◆ Data supplied:
----------------------------------------
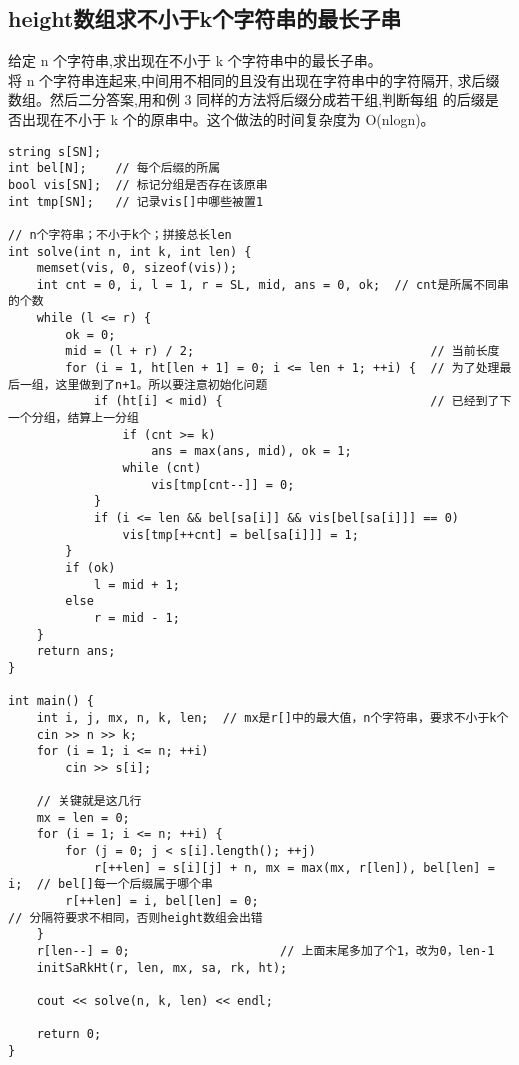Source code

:     \subsection{height数组求不小于k个字符串的最长子串}
        给定 n 个字符串,求出现在不小于 k 个字符串中的最长子串。\\
        将 n 个字符串连起来,中间用不相同的且没有出现在字符串中的字符隔开,
        求后缀数组。然后二分答案,用和例 3 同样的方法将后缀分成若干组,判断每组
        的后缀是否出现在不小于 k 个的原串中。这个做法的时间复杂度为 O(nlogn)。
\begin{lstlisting}
string s[SN];
int bel[N];    // 每个后缀的所属
bool vis[SN];  // 标记分组是否存在该原串
int tmp[SN];   // 记录vis[]中哪些被置1

// n个字符串；不小于k个；拼接总长len
int solve(int n, int k, int len) {
    memset(vis, 0, sizeof(vis));
    int cnt = 0, i, l = 1, r = SL, mid, ans = 0, ok;  // cnt是所属不同串的个数
    while (l <= r) {
        ok = 0;
        mid = (l + r) / 2;                                 // 当前长度
        for (i = 1, ht[len + 1] = 0; i <= len + 1; ++i) {  // 为了处理最后一组，这里做到了n+1。所以要注意初始化问题
            if (ht[i] < mid) {                             // 已经到了下一个分组，结算上一分组
                if (cnt >= k)
                    ans = max(ans, mid), ok = 1;
                while (cnt)
                    vis[tmp[cnt--]] = 0;
            }
            if (i <= len && bel[sa[i]] && vis[bel[sa[i]]] == 0)
                vis[tmp[++cnt] = bel[sa[i]]] = 1;
        }
        if (ok)
            l = mid + 1;
        else
            r = mid - 1;
    }
    return ans;
}

int main() {
    int i, j, mx, n, k, len;  // mx是r[]中的最大值，n个字符串，要求不小于k个
    cin >> n >> k;
    for (i = 1; i <= n; ++i)
        cin >> s[i];

    // 关键就是这几行
    mx = len = 0;
    for (i = 1; i <= n; ++i) {
        for (j = 0; j < s[i].length(); ++j)
            r[++len] = s[i][j] + n, mx = max(mx, r[len]), bel[len] = i;  // bel[]每一个后缀属于哪个串
        r[++len] = i, bel[len] = 0;                                      // 分隔符要求不相同，否则height数组会出错
    }
    r[len--] = 0;                     // 上面末尾多加了个1，改为0，len-1
    initSaRkHt(r, len, mx, sa, rk, ht);

    cout << solve(n, k, len) << endl;

    return 0;
}
\end{lstlisting}

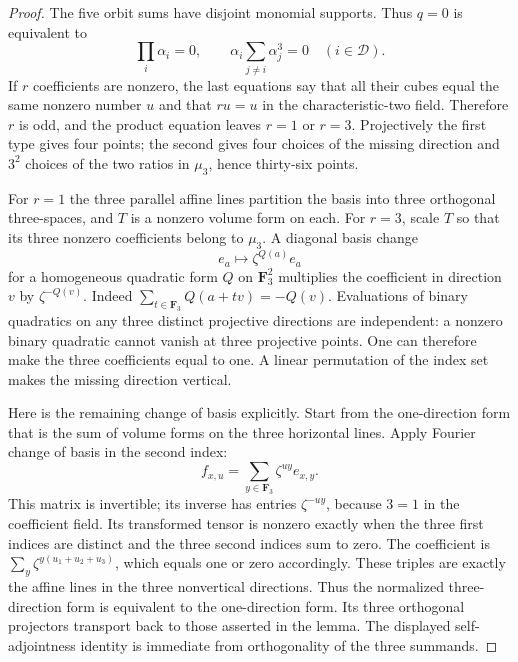 \begin{proof}
The five orbit sums have disjoint monomial supports.  Thus $q=0$ is
equivalent to
\[
 \prod_i\alpha_i=0,\qquad
 \alpha_i\sum_{j\ne i}\alpha_j^3=0\quad(i\in\mathcal D).
\]
If $r$ coefficients are nonzero, the last equations say that all their
cubes equal the same nonzero number $u$ and that $ru=u$ in the
characteristic-two field.  Therefore $r$ is odd, and the product equation
leaves $r=1$ or $r=3$.  Projectively the first type gives four points;
the second gives four choices of the missing direction and $3^2$ choices
of the two ratios in $\mu_3$, hence thirty-six points.

For $r=1$ the three parallel affine lines partition the basis into
three orthogonal three-spaces, and $T$ is a nonzero volume form on each.
For $r=3$, scale $T$ so that its three nonzero coefficients belong to
$\mu_3$.  A diagonal basis change
\[
                  e_a\longmapsto\zeta^{Q(a)}e_a
\]
for a homogeneous quadratic form $Q$ on $\mathbf F_3^2$ multiplies the
coefficient in direction $v$ by $\zeta^{-Q(v)}$.  Indeed
$\sum_{t\in\mathbf F_3}Q(a+tv)=-Q(v)$.
Evaluations of binary quadratics on any three distinct projective
directions are independent: a nonzero binary quadratic cannot vanish at
three projective points.  One can therefore make the three coefficients
equal to one.  A linear permutation of the index set makes the missing
direction vertical.

Here is the remaining change of basis explicitly.  Start from the
one-direction form that is the sum of volume forms on the three
horizontal lines.  Apply Fourier change of basis in the second index:
\[
              f_{x,u}=\sum_{y\in\mathbf F_3}\zeta^{uy}e_{x,y}.
\]
This matrix is invertible; its inverse has entries $\zeta^{-uy}$,
because $3=1$ in the coefficient field.  Its transformed tensor is
nonzero exactly when the three first indices are distinct and the
three second indices sum to zero.  The coefficient is
$\sum_y\zeta^{y(u_1+u_2+u_3)}$, which equals one or zero accordingly.
These triples are exactly the affine lines in the three nonvertical
directions.  Thus the normalized three-direction form is equivalent
to the one-direction form.  Its three orthogonal projectors transport
back to those asserted in the lemma.  The displayed self-adjointness
identity is immediate from orthogonality of the three summands.
\end{proof}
----------------------------------------
◆ Exercise: Within the listing above, work out how many lines contain the string "indices", and reply with that number only.

◆ Problem solution: 2